Mental accounting was proposed by Richard Thaler. Traditional finance holds that wealth in general and money in particular must be regarded as ‘fungible’ and every financial decision should be based on rational calculation of its effects on overall wealth position. In reality, however, people do not have computational skills and will power to evaluate decisions in terms of their impact on overall wealth. So people separate their money into various mental accounts which has different significance to them.
Mental accounting describes the tendency of people to place particular events into different mental accounts based on superficial attributes (Shiller, 1998)52. People separate money and financial risk into ‘mental accounts’ putting wealth into various buckets. They place their money into separate parts on a variety of subjective criteria, like the source of money, and intend of each account, which has an often irrational and detrimental effect on their consumption decision and other behaviours. For example, investors may feel free to take risk in their own account rather than their children.
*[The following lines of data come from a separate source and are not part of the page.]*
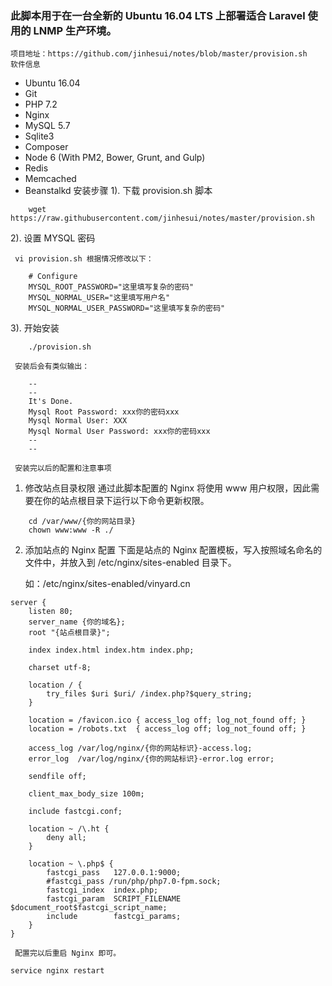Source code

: ### 此脚本用于在一台全新的 Ubuntu 16.04 LTS 上部署适合 Laravel 使用的 LNMP 生产环境。
    项目地址：https://github.com/jinhesui/notes/blob/master/provision.sh
    软件信息
*  Ubuntu 16.04
*  Git
*  PHP 7.2
*  Nginx
*  MySQL 5.7
*  Sqlite3
*  Composer
*  Node 6 (With PM2, Bower, Grunt, and Gulp)
*  Redis
*  Memcached
*  Beanstalkd
    安装步骤
1). 下载 provision.sh 脚本
```
    wget https://raw.githubusercontent.com/jinhesui/notes/master/provision.sh
```
2). 设置 MYSQL 密码

     vi provision.sh 根据情况修改以下：
```
    # Configure
    MYSQL_ROOT_PASSWORD="这里填写复杂的密码"
    MYSQL_NORMAL_USER="这里填写用户名"
    MYSQL_NORMAL_USER_PASSWORD="这里填写复杂的密码"
```
3). 开始安装
```
    ./provision.sh
```
     安装后会有类似输出：
```
    --
    --
    It's Done.
    Mysql Root Password: xxx你的密码xxx
    Mysql Normal User: XXX 
    Mysql Normal User Password: xxx你的密码xxx
    --
    --
```
     安装完以后的配置和注意事项
1. 修改站点目录权限
    通过此脚本配置的 Nginx 将使用 www 用户权限，因此需要在你的站点根目录下运行以下命令更新权限。
```
    cd /var/www/{你的网站目录}
    chown www:www -R ./
```
2. 添加站点的 Nginx 配置
     下面是站点的 Nginx 配置模板，写入按照域名命名的文件中，并放入到 /etc/nginx/sites-enabled 目录下。

     如：/etc/nginx/sites-enabled/vinyard.cn
```
server {
    listen 80;
    server_name {你的域名};
    root "{站点根目录}";

    index index.html index.htm index.php;

    charset utf-8;

    location / {
        try_files $uri $uri/ /index.php?$query_string;
    }

    location = /favicon.ico { access_log off; log_not_found off; }
    location = /robots.txt  { access_log off; log_not_found off; }

    access_log /var/log/nginx/{你的网站标识}-access.log;
    error_log  /var/log/nginx/{你的网站标识}-error.log error;

    sendfile off;

    client_max_body_size 100m;

    include fastcgi.conf;

    location ~ /\.ht {
        deny all;
    }

    location ~ \.php$ {
        fastcgi_pass   127.0.0.1:9000;
        #fastcgi_pass /run/php/php7.0-fpm.sock;
        fastcgi_index  index.php;
        fastcgi_param  SCRIPT_FILENAME  $document_root$fastcgi_script_name;
        include        fastcgi_params;
    }
}
```
     配置完以后重启 Nginx 即可。
```
service nginx restart
```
Mental accounting manifests itself in investors’ behaviour in following ways:
- Investors have a tendency to ride losers as they are reluctant to realize losses. Mentally, they treat unrealized ‘paper loss’ and realised ‘loss’ differently, although from a rational economic point of view they are same.
- Investors often integrate the sale of losers so that the feeling of regret is confined to one time period.
- Investors tend to stagger the sale of winners over time to prolong favorable experience.
- People are more venturesome with money received as bonus but very conservative with money set aside for children’s education.
- Investors often have irrational preference for stocks paying high dividends, because they don’t mind spending the dividend income, but are not inclined to sell a few shares and ‘dip into the capital’.
So, ‘mental accounting’ refers to how individuals mentally integrate different parts of their wealth. Even over monitoring of portfolio is the result of this biasness. That reflects the way in which investors assign sums of money to different actual or notional accounts for different purposes with varying degrees of risk tolerance upon the importance of achieving the particular objective.